→ **RECORDS SUPPLIED**

──────────

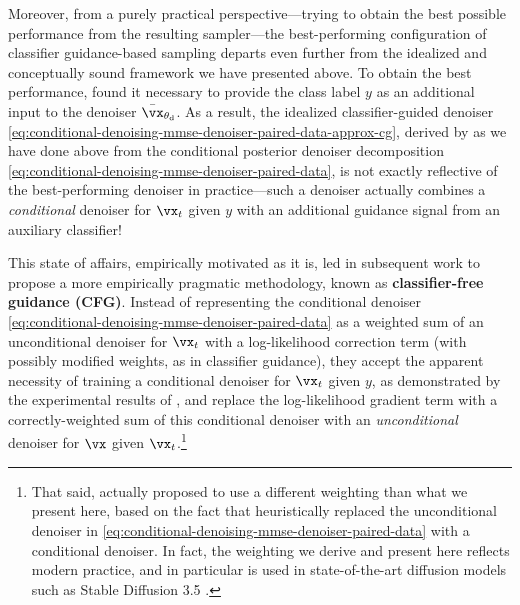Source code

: \documentclass[../../book-main.tex]{subfiles}
\begin{document}
Moreover, from a purely practical perspective---trying to obtain the best
possible performance from the resulting sampler---the best-performing
configuration of classifier guidance-based sampling departs even further from
the idealized and conceptually sound framework we have presented above.
To obtain the best performance, \citet{Dhariwal2021-hg} found it
necessary to provide the class label $y$ as an additional input to the denoiser
$\bar{\vx}_{\theta_{\mathrm{d}}}$. As a result, the idealized classifier-guided
denoiser \eqref{eq:conditional-denoising-mmse-denoiser-paired-data-approx-cg},
derived by \citet{Dhariwal2021-hg} as we have done above from the conditional
posterior denoiser decomposition
\eqref{eq:conditional-denoising-mmse-denoiser-paired-data}, is not exactly
reflective of the best-performing denoiser in practice---such a denoiser
actually combines a \textit{conditional} denoiser for $\vx_t$ given $y$ with an
additional guidance signal from an auxiliary classifier!

This state of affairs, empirically motivated as it is, led \citet{Ho2022-ry} in
subsequent work to propose a more empirically pragmatic methodology, known as
\textbf{classifier-free guidance (CFG)}. Instead of representing the
conditional denoiser
\eqref{eq:conditional-denoising-mmse-denoiser-paired-data} as a weighted sum
of an unconditional denoiser for $\vx_t$ with a log-likelihood correction term
(with possibly modified weights, as in classifier guidance), they accept the
apparent necessity of training a conditional denoiser for $\vx_t$ given $y$, as
demonstrated by the experimental results of \citet{Dhariwal2021-hg}, and replace
the log-likelihood gradient term with a correctly-weighted sum of this
conditional denoiser with an \textit{unconditional} denoiser for $\vx$ given
$\vx_t$.\footnote{That said, \textcite{Ho2022-ry} actually proposed to use
    a different weighting than what we present here, based on the fact that
    \textcite{Dhariwal2021-hg} heuristically replaced the
    unconditional denoiser in
    \eqref{eq:conditional-denoising-mmse-denoiser-paired-data} with
    a conditional denoiser. In fact, the weighting we derive and present here
    reflects modern practice, and in particular is used in state-of-the-art
    diffusion models such as Stable Diffusion 3.5
\cite{DBLP:conf/icml/EsserKBEMSLLSBP24}.}
\end{document}
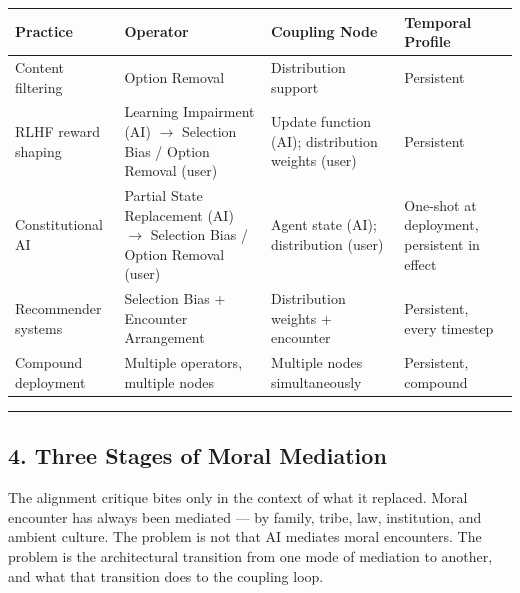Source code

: \documentclass[
]{article}
\newcounter{none} %
\begin{document}
{\def\LTcaptype{none} %
\begin{longtable}[]{@{}
  >{\raggedright\arraybackslash}p{}
  >{\raggedright\arraybackslash}p{}
  >{\raggedright\arraybackslash}p{}
  >{\raggedright\arraybackslash}p{}@{}}
\toprule\noalign{}
\begin{minipage}[b]{\linewidth}\raggedright
Practice
\end{minipage} & \begin{minipage}[b]{\linewidth}\raggedright
Operator
\end{minipage} & \begin{minipage}[b]{\linewidth}\raggedright
Coupling Node
\end{minipage} & \begin{minipage}[b]{\linewidth}\raggedright
Temporal Profile
\end{minipage} \\
\midrule\noalign{}
\endhead
\bottomrule\noalign{}
\endlastfoot
Content filtering & Option Removal & Distribution support &
Persistent \\
RLHF reward shaping & Learning Impairment (AI) \(\to\) Selection Bias /
Option Removal (user) & Update function (AI); distribution weights
(user) & Persistent \\
Constitutional AI & Partial State Replacement (AI) \(\to\) Selection
Bias / Option Removal (user) & Agent state (AI); distribution (user) &
One-shot at deployment, persistent in effect \\
Recommender systems & Selection Bias + Encounter Arrangement &
Distribution weights + encounter & Persistent, every timestep \\
Compound deployment & Multiple operators, multiple nodes & Multiple
nodes simultaneously & Persistent, compound \\
\end{longtable}
}

\begin{center}\rule{0.5\linewidth}{0.5pt}\end{center}

\subsection{4. Three Stages of Moral
Mediation}\label{three-stages-of-moral-mediation}

The alignment critique bites only in the context of what it replaced.
Moral encounter has always been mediated --- by family, tribe, law,
institution, and ambient culture. The problem is not that AI mediates
moral encounters. The problem is the architectural transition from one
mode of mediation to another, and what that transition does to the
coupling loop.
\end{document}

──────────

→ **ASSIGNED TASK**
Give again exactly the lines running from the beginning of the material above through the line that contains "a different weighting", and leave out every picture.

→ **EXPECTED ANSWER**
Source code

: \documentclass[../../book-main.tex]{subfiles}
\begin{document}
Moreover, from a purely practical perspective---trying to obtain the best
possible performance from the resulting sampler---the best-performing
configuration of classifier guidance-based sampling departs even further from
the idealized and conceptually sound framework we have presented above.
To obtain the best performance, \citet{Dhariwal2021-hg} found it
necessary to provide the class label $y$ as an additional input to the denoiser
$\bar{\vx}_{\theta_{\mathrm{d}}}$. As a result, the idealized classifier-guided
denoiser \eqref{eq:conditional-denoising-mmse-denoiser-paired-data-approx-cg},
derived by \citet{Dhariwal2021-hg} as we have done above from the conditional
posterior denoiser decomposition
\eqref{eq:conditional-denoising-mmse-denoiser-paired-data}, is not exactly
reflective of the best-performing denoiser in practice---such a denoiser
actually combines a \textit{conditional} denoiser for $\vx_t$ given $y$ with an
additional guidance signal from an auxiliary classifier!

This state of affairs, empirically motivated as it is, led \citet{Ho2022-ry} in
subsequent work to propose a more empirically pragmatic methodology, known as
\textbf{classifier-free guidance (CFG)}. Instead of representing the
conditional denoiser
\eqref{eq:conditional-denoising-mmse-denoiser-paired-data} as a weighted sum
of an unconditional denoiser for $\vx_t$ with a log-likelihood correction term
(with possibly modified weights, as in classifier guidance), they accept the
apparent necessity of training a conditional denoiser for $\vx_t$ given $y$, as
demonstrated by the experimental results of \citet{Dhariwal2021-hg}, and replace
the log-likelihood gradient term with a correctly-weighted sum of this
conditional denoiser with an \textit{unconditional} denoiser for $\vx$ given
$\vx_t$.\footnote{That said, \textcite{Ho2022-ry} actually proposed to use
    a different weighting than what we present here, based on the fact that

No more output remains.